━━━━━ Provided data
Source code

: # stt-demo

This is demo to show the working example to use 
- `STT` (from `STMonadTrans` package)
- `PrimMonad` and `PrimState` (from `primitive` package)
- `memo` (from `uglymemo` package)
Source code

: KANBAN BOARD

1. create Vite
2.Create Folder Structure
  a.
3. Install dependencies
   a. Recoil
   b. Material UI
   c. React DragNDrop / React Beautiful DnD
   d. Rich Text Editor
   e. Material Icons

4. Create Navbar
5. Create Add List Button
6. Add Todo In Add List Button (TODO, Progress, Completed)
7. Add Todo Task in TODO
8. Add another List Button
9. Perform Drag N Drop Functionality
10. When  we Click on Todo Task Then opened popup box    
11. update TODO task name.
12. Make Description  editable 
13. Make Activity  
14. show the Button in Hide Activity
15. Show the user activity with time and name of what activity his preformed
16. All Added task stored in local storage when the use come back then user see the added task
━━━━━━━━━━
Your task - Please repeat all the records above exactly as they appear.

Output for this exercise -
Source code

: # stt-demo

This is demo to show the working example to use 
- `STT` (from `STMonadTrans` package)
- `PrimMonad` and `PrimState` (from `primitive` package)
- `memo` (from `uglymemo` package)
Source code

: KANBAN BOARD

1. create Vite
2.Create Folder Structure
  a.
3. Install dependencies
   a. Recoil
   b. Material UI
   c. React DragNDrop / React Beautiful DnD
   d. Rich Text Editor
   e. Material Icons

4. Create Navbar
5. Create Add List Button
6. Add Todo In Add List Button (TODO, Progress, Completed)
7. Add Todo Task in TODO
8. Add another List Button
9. Perform Drag N Drop Functionality
10. When  we Click on Todo Task Then opened popup box    
11. update TODO task name.
12. Make Description  editable 
13. Make Activity  
14. show the Button in Hide Activity
15. Show the user activity with time and name of what activity his preformed
16. All Added task stored in local storage when the use come back then user see the added task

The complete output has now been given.